パンダ金貨(熊猫金貨)を入手した体験談と、それで考えたこと
世界の大抵の国では金貨を発行しており、中国でも1982年から金貨発行を再開しました。
中国というのは私にとって難易度の高い国で、金貨の購入も躊躇していました。
しかしいつまでも避けて通る訳にはいかず、とうとう1gの超ミニチュアサイズの金貨を購入してみました。
今回は “中国” と “1g” がセットになってお越しなさったので、いろいろ考えさせられるところがありした。
やっぱり金貨は趣味の範囲内が楽しくて良いという結論なんですけど、そこへ至る過程を紹介させて頂きたいと思います。
(やっぱり中華人民共和国だなあ、と)
中国の思い出
パンダというと、思わず上野動物園を連想する世代です。そういえばパンダの記念切手も購入した記憶があります。
ところでその中国ですけど、実は私にとっては難易度の高い国です。
なぜなら基本的に米国人に近い思考パターンの私は、ローコンテクスト文化に慣れています。阿吽の呼吸で意思疎通するのは苦手で、何でも空気を読まずに発言します。
一方で中国というのは、世界で最もハイテキクストな文化の国だと教わりました。日本も相当なハイコンテクストだけれども、トップは中国なんだそうです。
そしてさらに厄介なのが中国語です。英語は何とか行けますけど、中国語は完全にお手上げです。
かろうじて相手にして貰える時には、「漢字が使えるので米国人よりは少しだけマシと思って貰えているかな?」と自己評価できる程度です。親父が何度も中国旅行したことには敬服しています。
一方で私はといえば、一度仕事で北京を訪れたことがある程度です。完全に単独行動です。
会議場所からホテルに戻って来る時には、皆が大通りに出てタクシーを拾います。米国人はお金やツテがあるので、会議場に隣接したホテルに宿泊しています。
つまり予算が乏しい私のような者だけが、タクシーを拾うのです。いやいや、上京して来た中国人や北京住まいの人々には勝てませんでした。
皆がどんどんと上手にタクシーを掴まえて立ち去って行きます。私はといえば、会議場よりも移動したらと考え … ダメです。先行されています。

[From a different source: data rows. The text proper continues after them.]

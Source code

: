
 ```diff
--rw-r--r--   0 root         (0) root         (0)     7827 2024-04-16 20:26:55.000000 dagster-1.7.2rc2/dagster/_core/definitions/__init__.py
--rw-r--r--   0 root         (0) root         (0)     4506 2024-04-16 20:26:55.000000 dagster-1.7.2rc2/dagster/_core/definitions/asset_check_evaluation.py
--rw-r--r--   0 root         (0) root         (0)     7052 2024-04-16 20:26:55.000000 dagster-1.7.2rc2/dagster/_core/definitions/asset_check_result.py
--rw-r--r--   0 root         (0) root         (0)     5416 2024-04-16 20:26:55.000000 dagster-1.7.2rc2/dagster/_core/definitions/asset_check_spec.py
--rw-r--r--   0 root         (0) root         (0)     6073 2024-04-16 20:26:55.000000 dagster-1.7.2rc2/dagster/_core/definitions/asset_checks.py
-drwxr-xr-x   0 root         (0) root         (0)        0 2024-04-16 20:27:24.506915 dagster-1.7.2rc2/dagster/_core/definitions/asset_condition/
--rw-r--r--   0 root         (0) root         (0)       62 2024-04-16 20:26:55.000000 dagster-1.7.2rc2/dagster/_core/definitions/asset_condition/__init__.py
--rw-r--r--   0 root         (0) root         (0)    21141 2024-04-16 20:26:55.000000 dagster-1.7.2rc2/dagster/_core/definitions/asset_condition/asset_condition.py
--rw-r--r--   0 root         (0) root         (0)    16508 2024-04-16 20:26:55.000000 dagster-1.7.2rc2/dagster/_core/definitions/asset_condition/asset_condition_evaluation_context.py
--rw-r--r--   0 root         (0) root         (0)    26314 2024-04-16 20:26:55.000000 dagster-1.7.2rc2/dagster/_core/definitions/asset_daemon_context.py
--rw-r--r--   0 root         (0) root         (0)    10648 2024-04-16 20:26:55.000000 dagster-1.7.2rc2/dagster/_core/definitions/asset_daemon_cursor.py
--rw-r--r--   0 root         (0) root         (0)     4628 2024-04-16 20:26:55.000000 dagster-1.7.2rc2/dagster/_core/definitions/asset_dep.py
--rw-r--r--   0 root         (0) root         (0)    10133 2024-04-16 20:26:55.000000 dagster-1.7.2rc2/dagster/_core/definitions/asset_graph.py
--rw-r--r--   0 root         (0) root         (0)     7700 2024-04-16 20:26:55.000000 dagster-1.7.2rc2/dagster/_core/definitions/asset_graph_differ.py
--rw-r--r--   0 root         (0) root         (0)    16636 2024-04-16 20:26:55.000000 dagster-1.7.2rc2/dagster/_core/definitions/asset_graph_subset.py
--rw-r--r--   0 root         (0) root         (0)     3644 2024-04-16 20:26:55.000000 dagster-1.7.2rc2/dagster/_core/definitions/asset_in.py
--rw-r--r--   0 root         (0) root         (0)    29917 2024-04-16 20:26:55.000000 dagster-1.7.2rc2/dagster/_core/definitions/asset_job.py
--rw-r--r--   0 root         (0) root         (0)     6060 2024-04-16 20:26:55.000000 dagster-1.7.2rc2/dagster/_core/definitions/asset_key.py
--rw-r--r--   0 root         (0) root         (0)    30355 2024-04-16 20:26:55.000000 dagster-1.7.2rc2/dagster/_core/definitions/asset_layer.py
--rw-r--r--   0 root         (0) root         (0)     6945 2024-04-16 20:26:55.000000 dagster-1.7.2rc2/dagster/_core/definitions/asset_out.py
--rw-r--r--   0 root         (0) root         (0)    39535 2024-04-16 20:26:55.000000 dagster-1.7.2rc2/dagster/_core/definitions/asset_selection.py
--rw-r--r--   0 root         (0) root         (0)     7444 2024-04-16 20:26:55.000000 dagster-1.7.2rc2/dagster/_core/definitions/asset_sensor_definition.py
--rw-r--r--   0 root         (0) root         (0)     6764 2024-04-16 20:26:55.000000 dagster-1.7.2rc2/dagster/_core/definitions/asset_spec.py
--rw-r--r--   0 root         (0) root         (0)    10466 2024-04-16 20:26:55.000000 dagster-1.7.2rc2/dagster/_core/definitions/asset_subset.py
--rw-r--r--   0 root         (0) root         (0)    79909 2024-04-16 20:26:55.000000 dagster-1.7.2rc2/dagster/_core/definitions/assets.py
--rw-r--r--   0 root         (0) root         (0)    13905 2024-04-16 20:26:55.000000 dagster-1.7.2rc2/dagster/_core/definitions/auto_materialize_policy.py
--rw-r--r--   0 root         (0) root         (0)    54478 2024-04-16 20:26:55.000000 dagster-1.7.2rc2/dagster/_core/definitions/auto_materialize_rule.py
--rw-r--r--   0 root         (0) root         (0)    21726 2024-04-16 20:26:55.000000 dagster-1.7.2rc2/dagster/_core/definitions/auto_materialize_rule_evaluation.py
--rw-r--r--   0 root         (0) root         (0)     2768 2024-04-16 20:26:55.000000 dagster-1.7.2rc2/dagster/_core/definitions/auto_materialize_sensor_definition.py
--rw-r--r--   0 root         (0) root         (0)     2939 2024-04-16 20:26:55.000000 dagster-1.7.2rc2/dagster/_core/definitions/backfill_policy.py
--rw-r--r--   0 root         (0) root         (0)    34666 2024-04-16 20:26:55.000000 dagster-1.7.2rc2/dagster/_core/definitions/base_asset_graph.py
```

最終的に私が考案したのは、「会議場の隣のホテルに来るタクシーを掴まえる」でした。
つまり夕方になってホテルにお客さんを送って来たタクシーは、それで「空車」となります。そのタクシーを掴まえるのです。
全体的に状況を俯瞰できれば、簡単なことです。しかし私のような方法は、誰も思いつかなかったようです。
5日間の会議の間はタクシーに困りませんでした。銀河英雄伝説のヤン・ウェンリー元帥は戦局を一気に覆すことで「ミラクル・ヤン」と呼ばれましたけど、現実にそのようなことは起こり得ると勉強する良い機会になりました。

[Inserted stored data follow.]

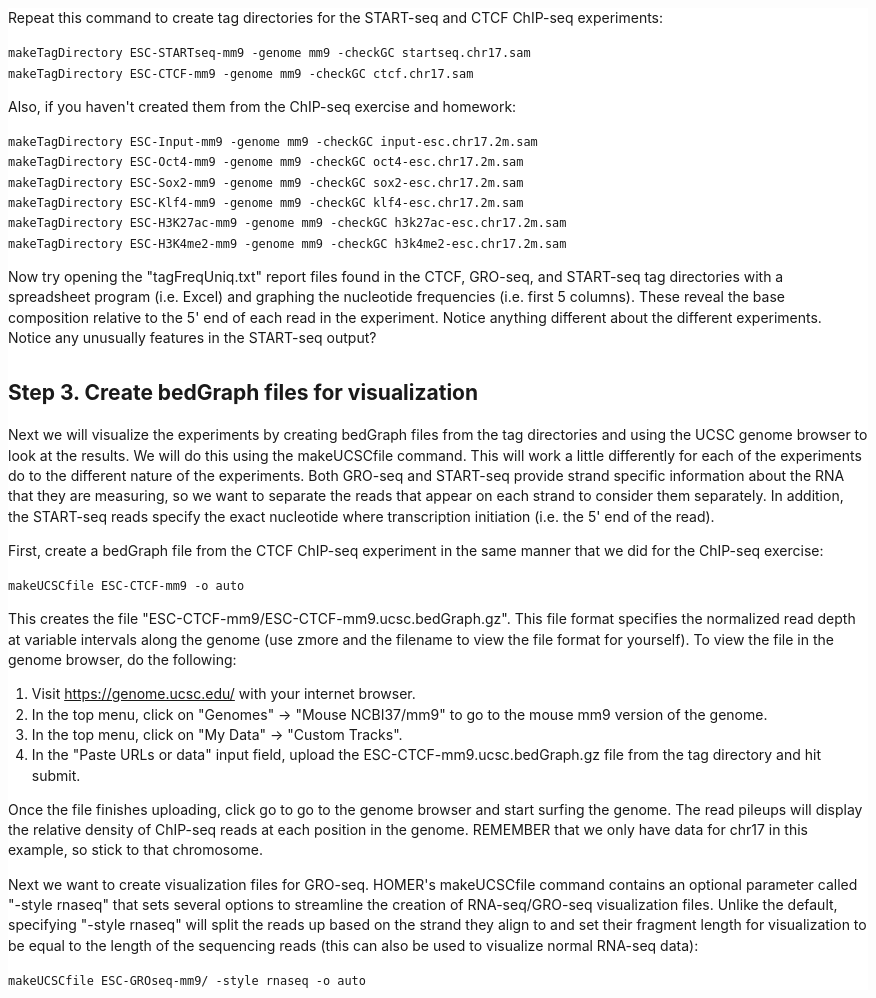 Repeat this command to create tag directories for the START-seq and CTCF ChIP-seq experiments:
```Shell
makeTagDirectory ESC-STARTseq-mm9 -genome mm9 -checkGC startseq.chr17.sam
makeTagDirectory ESC-CTCF-mm9 -genome mm9 -checkGC ctcf.chr17.sam
```

Also, if you haven't created them from the ChIP-seq exercise and homework:
```Shell 
makeTagDirectory ESC-Input-mm9 -genome mm9 -checkGC input-esc.chr17.2m.sam
makeTagDirectory ESC-Oct4-mm9 -genome mm9 -checkGC oct4-esc.chr17.2m.sam
makeTagDirectory ESC-Sox2-mm9 -genome mm9 -checkGC sox2-esc.chr17.2m.sam
makeTagDirectory ESC-Klf4-mm9 -genome mm9 -checkGC klf4-esc.chr17.2m.sam
makeTagDirectory ESC-H3K27ac-mm9 -genome mm9 -checkGC h3k27ac-esc.chr17.2m.sam
makeTagDirectory ESC-H3K4me2-mm9 -genome mm9 -checkGC h3k4me2-esc.chr17.2m.sam
```

Now try opening the "tagFreqUniq.txt" report files found in the CTCF, GRO-seq, and START-seq tag directories with a spreadsheet program (i.e. Excel) and graphing the nucleotide frequencies (i.e. first 5 columns).  These reveal the base composition relative to the 5' end of each read in the experiment.  Notice anything different about the different experiments.  Notice any unusually features in the START-seq output?


## Step 3. Create bedGraph files for visualization

Next we will visualize the experiments by creating bedGraph files from the tag directories and using the UCSC genome browser to look at the results.  We will do this using the makeUCSCfile command.  This will work a little differently for each of the experiments do to the different nature of the experiments.  Both GRO-seq and START-seq provide strand specific information about the RNA that they are measuring, so we want to separate the reads that appear on each strand to consider them separately.  In addition, the START-seq reads specify the exact nucleotide where transcription initiation (i.e. the 5' end of the read).

First, create a bedGraph file from the CTCF ChIP-seq experiment in the same manner that we did for the ChIP-seq exercise:
```Shell
makeUCSCfile ESC-CTCF-mm9 -o auto
```

This creates the file "ESC-CTCF-mm9/ESC-CTCF-mm9.ucsc.bedGraph.gz".  This file format specifies the normalized read depth at variable intervals along the genome (use zmore and the filename to view the file format for yourself). To view the file in the genome browser, do the following:

1. Visit https://genome.ucsc.edu/ with your internet browser.
2. In the top menu, click on "Genomes" -> "Mouse NCBI37/mm9" to go to the mouse mm9 version of the genome.
3. In the top menu, click on "My Data" -> "Custom Tracks".
4. In the "Paste URLs or data" input field, upload the ESC-CTCF-mm9.ucsc.bedGraph.gz file from the tag directory and hit submit.

Once the file finishes uploading, click go to go to the genome browser and start surfing the genome.  The read pileups will display the relative density of ChIP-seq reads at each position in the genome.  REMEMBER that we only have data for chr17 in this example, so stick to that chromosome.

Next we want to create visualization files for GRO-seq. HOMER's makeUCSCfile command contains an optional parameter called "-style rnaseq" that sets several options to streamline the creation of RNA-seq/GRO-seq visualization files.  Unlike the default, specifying "-style rnaseq" will split the reads up based on the strand they align to and set their fragment length for visualization to be equal to the length of the sequencing reads (this can also be used to visualize normal RNA-seq data):
```Shell
makeUCSCfile ESC-GROseq-mm9/ -style rnaseq -o auto
```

しかし… ホテルから空港への移動は、逆に大失敗でした。ホテルにタクシーを呼んで貰ったのですが、それで足元を見られてしまいました。
なんか気前よくアチコチを見せてくれた後で請求された運賃は、通常価格の5割増しでした。空港に無事辿り着ければオッケーという弱腰を的確に見抜かれてしまった訳で、ハイコンテクストな人々には敵わないと痛感させられる一幕でした。
(中国支社長の秘書さんに案内して頂いて購入したお土産)
1g金貨の価値
そんな弱気な私が購入したのが、1gのパンダ金貨です。空港へのタクシー代のように少々割高な購入となってしまったけれども、モノは悪くないです。

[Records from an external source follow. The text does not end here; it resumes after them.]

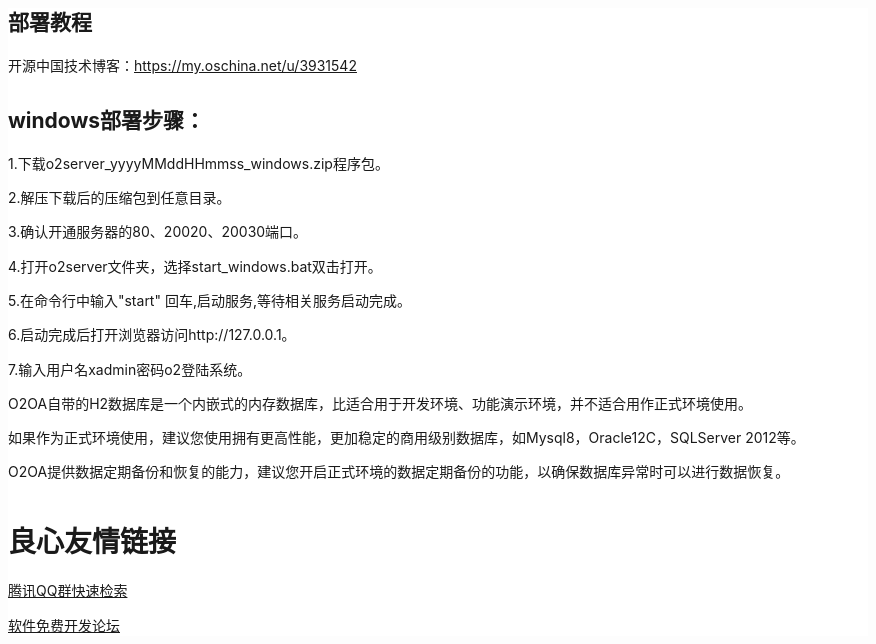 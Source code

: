 ## 部署教程

开源中国技术博客：https://my.oschina.net/u/3931542

## windows部署步骤：

1.下载o2server_yyyyMMddHHmmss_windows.zip程序包。

2.解压下载后的压缩包到任意目录。

3.确认开通服务器的80、20020、20030端口。

4.打开o2server文件夹，选择start_windows.bat双击打开。

5.在命令行中输入"start" 回车,启动服务,等待相关服务启动完成。

6.启动完成后打开浏览器访问http://127.0.0.1。

7.输入用户名xadmin密码o2登陆系统。

O2OA自带的H2数据库是一个内嵌式的内存数据库，比适合用于开发环境、功能演示环境，并不适合用作正式环境使用。

如果作为正式环境使用，建议您使用拥有更高性能，更加稳定的商用级别数据库，如Mysql8，Oracle12C，SQLServer 2012等。

O2OA提供数据定期备份和恢复的能力，建议您开启正式环境的数据定期备份的功能，以确保数据库异常时可以进行数据恢复。





 # 良心友情链接

[腾讯QQ群快速检索](http://u.720life.cn/s/8cf73f7c)

[软件免费开发论坛](http://u.720life.cn/s/bbb01dc0)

ご覧のように、空気の流入が完全に遮断されたポリプロピレンのカバーに封印されています。取り出して触ってみたい人向けには、ケースもキチンと用意されています。
気のせいかもしれませんけど、パンダ金貨には保管に気を配ったものが多いような気がします。気配りのきくハイコンテクスト文化な国の金貨だからでしょうか。
それ以外にも、「資産家向けを意識した金貨なので、しっかりしている」といった可能性なども考えられます。ここはあまり深く考えても、得るものは無さそうです。
それよりも今回改めて気になったのが、地金金貨の販売価格と買取価格の差です。田中貴金属では2020年4月17日9:30時点で、ウィーン金貨/メイプルリーフ金貨は、次のコイン価格表のようになっています。
サイズ | 税込小売価格 | 税込買取価格 |
1オンス | 216,499円 | 195,928円 |
1/2オンス | 110,311円 | 97,772円 |
1/4オンス | 57,069円 | 48,514円 |
1/10オンス | 23,368円 | 19,449円 |
こうやって見ると、買取価格はキレイにサイズ(重量)に比例しています。一方で小売価格は、小さい金貨の方が高めに設定されています。
もし1/10オンスを10枚揃えて1オンスにしようとすると、23,368円 x 10枚 = 233,680です。1オンス金貨の216,499円とは、相当な差があります。
したがって「金を資産として持ちたい!」という方々がいたら、1オンス金貨だけを購入するのが得策になります。(というか、金を資産として持つならば、やはり金地金(インゴッド/金の延べ棒)が効率的ではないでしょうか。
そうやってみると、約1g(だいたい1/30オンス)の超ミニチュア金貨というのは、もはや完全に趣味の世界です。若い方ならば大丈夫でしょうけど、少し老眼の入ったオジサンには辛いものがあったりします。
それにしても本当に小さいです。この小さな金貨に「ジャイアントパンダ」が大きくデザインされているのは、なかなか興味深い気がします。
まとめ
以上がパンダ金貨(熊猫金貨)を入手した体験談と、それで考えたことです。ちなみに割高と申し上げましたが、購入したのは楽天の “ジュエリーショップ” です。楽天ポイントの付与を考えても、相当高かったです。(でもパンダかわいい)
そういえば野口コインさんでは、なぜか中国金貨のコーナーでオーストラリアの干支金貨を紹介しています。オーストラリアは中国人留学生が多いことは知っていますけど、在留中国人や旅行者が多いのでしょうか。
中華人民共和国(Great China)だけでなく台湾や香港?もありますので、日本も干支金貨やパンダ金貨を発行しても良いかもしれません。
何にせよ、中華人民共和国は世界有数の人口数を誇ります。そして中国語を話す人の人数も多いです。
これからもパンダ金貨は、かなり多くの人々の人気を集めることになりそうです。
(私が資産家だったら、古い時代の金貨を集めたい気がしますけど)
それでは今回は、この辺で。ではまた。